| Provided information |

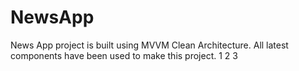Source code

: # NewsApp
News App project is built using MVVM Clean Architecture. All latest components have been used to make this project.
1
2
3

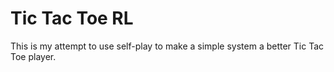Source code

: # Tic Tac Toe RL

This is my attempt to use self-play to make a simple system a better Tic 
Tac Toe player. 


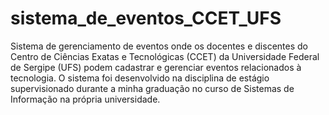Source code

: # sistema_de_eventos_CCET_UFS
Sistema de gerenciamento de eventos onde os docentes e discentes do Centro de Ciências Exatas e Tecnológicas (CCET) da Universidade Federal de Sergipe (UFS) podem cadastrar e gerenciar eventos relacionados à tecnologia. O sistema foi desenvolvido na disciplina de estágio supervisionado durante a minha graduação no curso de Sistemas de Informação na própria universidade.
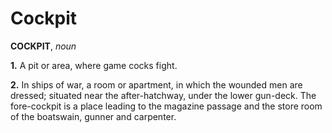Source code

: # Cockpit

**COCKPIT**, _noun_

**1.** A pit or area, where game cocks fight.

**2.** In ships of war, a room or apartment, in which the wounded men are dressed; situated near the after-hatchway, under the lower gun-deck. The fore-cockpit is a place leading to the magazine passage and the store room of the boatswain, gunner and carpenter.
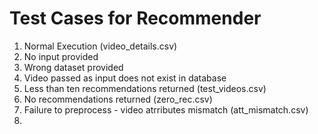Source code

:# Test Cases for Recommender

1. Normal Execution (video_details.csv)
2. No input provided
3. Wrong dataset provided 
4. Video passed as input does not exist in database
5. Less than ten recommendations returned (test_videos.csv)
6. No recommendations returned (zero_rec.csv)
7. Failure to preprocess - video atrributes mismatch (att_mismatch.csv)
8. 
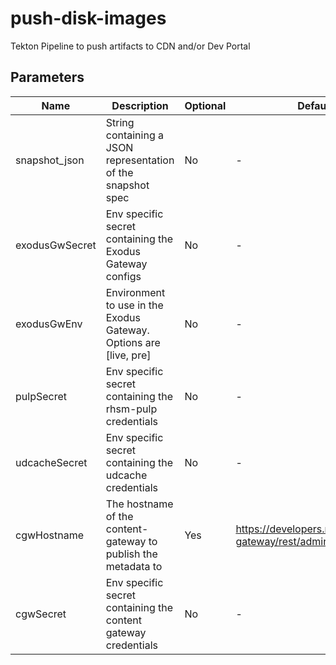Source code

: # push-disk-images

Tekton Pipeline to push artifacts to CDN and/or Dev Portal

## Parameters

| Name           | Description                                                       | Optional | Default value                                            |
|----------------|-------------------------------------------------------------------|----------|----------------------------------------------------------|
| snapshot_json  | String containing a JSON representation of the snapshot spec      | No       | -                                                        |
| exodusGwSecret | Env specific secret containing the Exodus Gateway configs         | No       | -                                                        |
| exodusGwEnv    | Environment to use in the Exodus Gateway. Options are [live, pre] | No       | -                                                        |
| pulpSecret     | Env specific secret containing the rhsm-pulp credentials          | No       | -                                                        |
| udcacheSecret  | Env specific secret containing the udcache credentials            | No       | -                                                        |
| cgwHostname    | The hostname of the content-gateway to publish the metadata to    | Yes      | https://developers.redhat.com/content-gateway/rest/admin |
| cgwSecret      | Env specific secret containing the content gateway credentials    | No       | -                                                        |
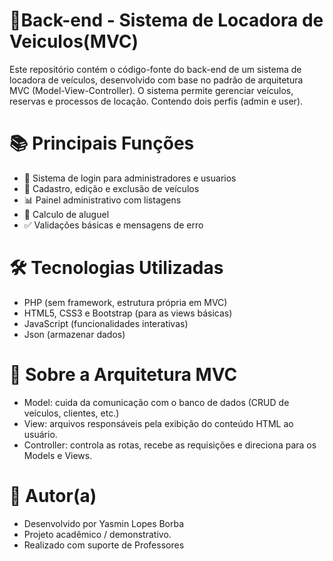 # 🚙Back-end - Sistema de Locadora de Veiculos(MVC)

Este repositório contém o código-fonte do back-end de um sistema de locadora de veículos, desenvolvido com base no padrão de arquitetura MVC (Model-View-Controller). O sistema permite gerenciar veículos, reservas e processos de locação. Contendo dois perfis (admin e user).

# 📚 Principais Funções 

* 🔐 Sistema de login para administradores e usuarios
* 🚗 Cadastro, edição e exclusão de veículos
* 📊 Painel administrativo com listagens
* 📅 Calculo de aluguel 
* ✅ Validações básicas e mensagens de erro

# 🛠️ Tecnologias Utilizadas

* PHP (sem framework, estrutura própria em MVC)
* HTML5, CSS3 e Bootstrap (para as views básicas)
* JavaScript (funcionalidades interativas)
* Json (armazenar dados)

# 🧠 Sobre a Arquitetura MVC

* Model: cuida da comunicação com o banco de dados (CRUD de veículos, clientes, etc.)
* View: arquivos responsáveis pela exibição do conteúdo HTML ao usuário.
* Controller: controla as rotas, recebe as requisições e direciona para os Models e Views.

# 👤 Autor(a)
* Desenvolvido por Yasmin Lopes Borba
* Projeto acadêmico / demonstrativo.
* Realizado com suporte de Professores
...
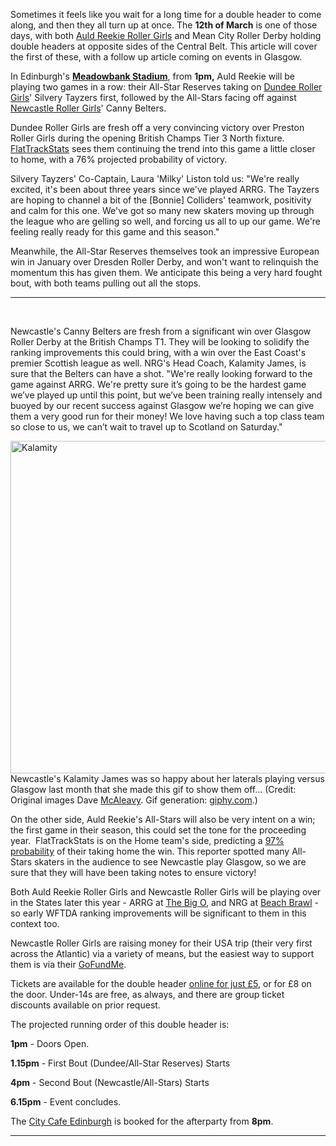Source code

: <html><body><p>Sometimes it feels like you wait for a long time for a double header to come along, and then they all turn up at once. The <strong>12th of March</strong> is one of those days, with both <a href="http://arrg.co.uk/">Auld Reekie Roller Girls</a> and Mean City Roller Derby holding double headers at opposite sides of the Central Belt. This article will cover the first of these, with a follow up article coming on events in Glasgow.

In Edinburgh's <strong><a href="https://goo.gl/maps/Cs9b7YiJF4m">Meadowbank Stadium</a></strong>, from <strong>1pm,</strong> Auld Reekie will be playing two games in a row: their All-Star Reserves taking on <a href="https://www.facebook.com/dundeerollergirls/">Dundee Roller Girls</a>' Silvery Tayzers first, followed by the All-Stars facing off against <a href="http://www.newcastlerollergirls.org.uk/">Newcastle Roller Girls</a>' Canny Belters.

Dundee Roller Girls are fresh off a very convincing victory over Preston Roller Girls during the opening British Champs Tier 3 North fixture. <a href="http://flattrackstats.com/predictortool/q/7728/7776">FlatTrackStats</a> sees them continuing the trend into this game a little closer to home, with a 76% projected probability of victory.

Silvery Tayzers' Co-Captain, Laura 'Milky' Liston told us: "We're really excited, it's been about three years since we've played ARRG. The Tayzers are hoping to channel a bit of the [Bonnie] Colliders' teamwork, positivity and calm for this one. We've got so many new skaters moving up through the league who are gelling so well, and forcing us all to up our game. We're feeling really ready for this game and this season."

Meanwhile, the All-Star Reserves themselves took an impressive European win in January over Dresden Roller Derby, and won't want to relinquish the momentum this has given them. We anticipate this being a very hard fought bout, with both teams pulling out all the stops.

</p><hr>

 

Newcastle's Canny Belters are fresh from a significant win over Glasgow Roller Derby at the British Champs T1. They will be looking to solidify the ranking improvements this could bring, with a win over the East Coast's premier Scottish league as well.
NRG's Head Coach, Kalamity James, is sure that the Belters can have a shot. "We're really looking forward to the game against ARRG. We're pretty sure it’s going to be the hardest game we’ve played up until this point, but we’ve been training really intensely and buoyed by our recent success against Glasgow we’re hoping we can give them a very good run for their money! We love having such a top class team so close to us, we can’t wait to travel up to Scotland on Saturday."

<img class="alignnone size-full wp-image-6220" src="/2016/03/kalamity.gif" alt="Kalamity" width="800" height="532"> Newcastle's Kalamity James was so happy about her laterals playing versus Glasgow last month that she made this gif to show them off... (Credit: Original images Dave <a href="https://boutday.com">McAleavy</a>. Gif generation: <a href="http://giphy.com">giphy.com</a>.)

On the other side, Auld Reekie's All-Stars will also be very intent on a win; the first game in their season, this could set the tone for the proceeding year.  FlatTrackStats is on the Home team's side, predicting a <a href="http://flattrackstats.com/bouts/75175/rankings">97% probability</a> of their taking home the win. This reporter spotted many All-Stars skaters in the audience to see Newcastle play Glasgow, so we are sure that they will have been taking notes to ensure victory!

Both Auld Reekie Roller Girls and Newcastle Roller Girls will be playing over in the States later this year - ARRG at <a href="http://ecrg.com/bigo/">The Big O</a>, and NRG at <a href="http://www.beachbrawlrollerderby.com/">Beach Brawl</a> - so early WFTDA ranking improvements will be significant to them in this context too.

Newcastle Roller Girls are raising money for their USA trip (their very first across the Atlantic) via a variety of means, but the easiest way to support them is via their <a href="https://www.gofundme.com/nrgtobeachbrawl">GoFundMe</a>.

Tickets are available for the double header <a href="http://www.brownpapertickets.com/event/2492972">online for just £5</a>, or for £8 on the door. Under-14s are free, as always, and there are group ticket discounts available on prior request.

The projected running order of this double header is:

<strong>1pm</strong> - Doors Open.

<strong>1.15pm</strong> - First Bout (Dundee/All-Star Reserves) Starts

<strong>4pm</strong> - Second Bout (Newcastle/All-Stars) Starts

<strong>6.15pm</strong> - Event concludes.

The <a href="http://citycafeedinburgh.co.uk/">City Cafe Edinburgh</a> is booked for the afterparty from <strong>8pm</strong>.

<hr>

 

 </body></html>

| Problem description |
Could you reproduce exactly the lines of the entries above, from the one with "acadêmico / demonstrativo." through the one with "suporte de Professores", and nothing else?

| Task response |
* Projeto acadêmico / demonstrativo.
* Realizado com suporte de Professores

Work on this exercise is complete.